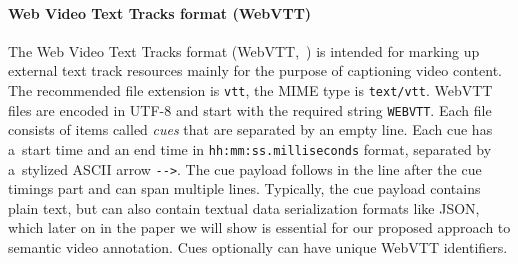 \documentclass{sig-alternate}
\begin{document}
\paragraph{Web Video Text Tracks format (WebVTT)}

The Web Video Text Tracks format (WebVTT,~\cite{pfeiffer2013webvtt})
is intended for marking up external text track resources mainly
for the purpose of captioning video content.
The recommended file extension is \texttt{vtt},
the MIME type is \texttt{text/vtt}.
WebVTT files are encoded in UTF-8 and
start with the required string \texttt{WEBVTT}.
Each file consists of items called \emph{cues}
that are separated by an empty line.
Each cue has a~start time and an end time in
\texttt{hh:mm:ss.milliseconds} format,
separated by a~stylized ASCII arrow \texttt{-}\texttt{->}.
The cue payload follows in the line after the cue timings part
and can span multiple lines.
Typically, the cue payload contains plain text,
but can also contain textual data serialization formats like JSON,
which later on in the paper we will show is essential
for our proposed approach to semantic video annotation.
Cues optionally can have unique WebVTT identifiers.

\begin{comment}
\begin{table}[b!]\footnotesize
\begin{tabular}{ r p{5.5cm} } %
\textbf{WebVTT Kind} & \textbf{Description and Default Behavior}\\

\texttt{subtitles} & Transcription or translation of speech,
suitable for when sound is available but not understood.
Overlaid on the video.\\

\texttt{captions} & Transcription or translation of the dialogue,
sound effects, and other relevant audio information,
suitable for when sound is unavailable or not clearly audible.
Overlaid on the video;
labeled as appropriate for the hard-of-hearing.\\

\texttt{descriptions} & Textual descriptions of the video component
of the media resource, intended for audio synthesis
when the visual component is obscured, unavailable, or unusable.
Synthesized as audio.\\

\texttt{chapters} & Chapter titles, intended to be used for navigating
the media resource. Displayed as an interactive (potentially nested)
list in the user agent's interface.\\

\texttt{metadata} & Metadata intended for use from script context.
Not displayed by user agent.\\
\end{tabular}
  \caption{WebVTT text track kinds in HTML5~\cite{berjon2013html5}}
  \label{table:texttrackkinds}
\end{table}
\end{comment}
\end{document}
***
◆ **Task directions**
From the material above, copy exactly the lines between the line holding "The Web Video" and the line holding "Each file consists", inclusive, and only those.

◆ **Your response**
The Web Video Text Tracks format (WebVTT,~\cite{pfeiffer2013webvtt})
is intended for marking up external text track resources mainly
for the purpose of captioning video content.
The recommended file extension is \texttt{vtt},
the MIME type is \texttt{text/vtt}.
WebVTT files are encoded in UTF-8 and
start with the required string \texttt{WEBVTT}.
Each file consists of items called \emph{cues}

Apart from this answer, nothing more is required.